At a committee of the whole meeting on Tuesday, Feb.8, Squamish council authorized $900,000 from the 2011 Capital Budget to fix potential seepage issues on the eagle viewing area of the Squamish River dike on Government Road.
"This is a high priority," said Brian Barnett, the district's general manager of engineering and parks.
"We will proceed with this work immediately."
Barnett said he was confident the project would be completed within the year. The staff recommendation to spend close to a million dollars on fixing potential seepage issues came after the council received a 2008 report called "Geotechnical Assessment of the Squamish River Dikes" prepared by Thurber Engineering Limited.
The Thurber report found that the Squamish dike was not built according to provincial standards. The permeable material used to build the dike rendered it susceptible to water seepage and piping during the event of flood. Piping is the next, more ominous stage of seepage: water creates a pipe as it removes the gravel while seeping through the dike, eating away at it until it finally collapses.
Thurber's report narrowed the area of concern of seepage to the eagle viewing area of the dike on Government Road in Brackendale.
Two Squamish geoscientists, Frank Baumann and Pierre Friele, were witness to seepage in that area and had a taste of the potential devastation seepage could have done to the dike around the Eagle Viewing area during the flood of 2003.
"The water was coming out in little volcanoes on the Eagle View and Judd Slough sections of the dike. It was boiling," said Frank Baumann.
"You could see the water was turning muddy and we knew that piping was coming."
Baumann and Friele, too, prepared a report on the flood, which they submitted, to the then Squamish council.
"In our report to the council in 2003, we identified water seepage as one of the highest priority issues that needed to be addressed," Baumann said.
Thurber's report had the same clear warning for Squamish.
"Prevent internal erosion/piping that results in boiling, which is the most critical condition that will lead to imminent dike failure," stated the report.
The Thurber report has three suggestions on how to control future dike seepage: Construct a berm (an extended slope) on the landside of the dike, create the same berm on the river side, and finally, combine a land-side berm with a mid-seepage diking barrier, which involves installing a sheet-pile barrier along the dike crest.
Squamish plans to follow the third suggestion.
In addition to physical upgrades to the Squamish dike, Thurber's report also recommends surveillance of the dykes during all major floods and maintaining stockpiles of pit run gravel and sand bags, which can be used in case of excessive seepage.
In the past few years, the district has spent hundreds of thousands of dollars on dikes: assessment studies, Sea Dike extension on the Mamquam Blind Channel, replacement of aging pumps on the Judd Slough, flood gates upgrade at 3rd Ave., portable pumps and generators for power backup, and drainage work at 4th Ave. and Main Street in downtown Squamish.
It also secured a Building Canada funding grant of $425,000 which it used towards adding riprap (rock used to armour shoreline) on a 350-metre section of dike on the Squamish River upstream of Fisherman's Park.
Recently, the council was also presented with another report on dikes by its primary consultants, Kerr Wood Leidal, which recommended that the district remove sedimentation and raise the height of the dike in some areas.
Despite investing heavily on the dikes, it's unclear how a report on as crucial an issue as dike seepage was ignored for almost three years.
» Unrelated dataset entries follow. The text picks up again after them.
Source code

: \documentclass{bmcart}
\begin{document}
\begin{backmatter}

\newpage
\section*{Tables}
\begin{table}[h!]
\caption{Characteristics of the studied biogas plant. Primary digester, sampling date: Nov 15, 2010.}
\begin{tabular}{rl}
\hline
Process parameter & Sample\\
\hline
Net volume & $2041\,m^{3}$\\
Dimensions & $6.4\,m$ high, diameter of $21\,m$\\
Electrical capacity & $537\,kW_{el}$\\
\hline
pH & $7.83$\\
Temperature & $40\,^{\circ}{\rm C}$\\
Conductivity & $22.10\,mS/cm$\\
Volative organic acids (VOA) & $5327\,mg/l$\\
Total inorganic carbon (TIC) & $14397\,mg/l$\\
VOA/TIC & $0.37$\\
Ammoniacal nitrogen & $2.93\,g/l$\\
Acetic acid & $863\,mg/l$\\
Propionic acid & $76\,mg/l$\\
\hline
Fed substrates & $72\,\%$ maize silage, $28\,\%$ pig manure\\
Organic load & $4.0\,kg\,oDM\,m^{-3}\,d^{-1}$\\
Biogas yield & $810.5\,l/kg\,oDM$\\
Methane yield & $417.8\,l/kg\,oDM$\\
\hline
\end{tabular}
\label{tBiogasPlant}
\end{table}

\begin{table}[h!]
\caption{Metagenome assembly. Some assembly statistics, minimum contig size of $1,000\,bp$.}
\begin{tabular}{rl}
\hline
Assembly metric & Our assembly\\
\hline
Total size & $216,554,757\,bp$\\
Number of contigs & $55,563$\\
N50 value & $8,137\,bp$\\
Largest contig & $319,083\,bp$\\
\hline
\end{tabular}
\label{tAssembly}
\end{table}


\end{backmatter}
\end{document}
If the same report had been presented and acted upon in 2008, it would have saved the taxpayer almost $300,000.Thurber's report estimated the cost or dike upgrades in 2008 to be $630,000.
Concerns have also been raised in the past by residents who live along the dike about the excessive vegetation on the dike. In the event of flood, tress and vegetation tend to uproot and dissolve the dike material.
There is, in fact, excessive vegetation on the eagle viewing area of the dike. Barnett said he was aware of the issue but would wait for the first few preliminary reports by the engineers before giving out any detail plans for the removal of those trees.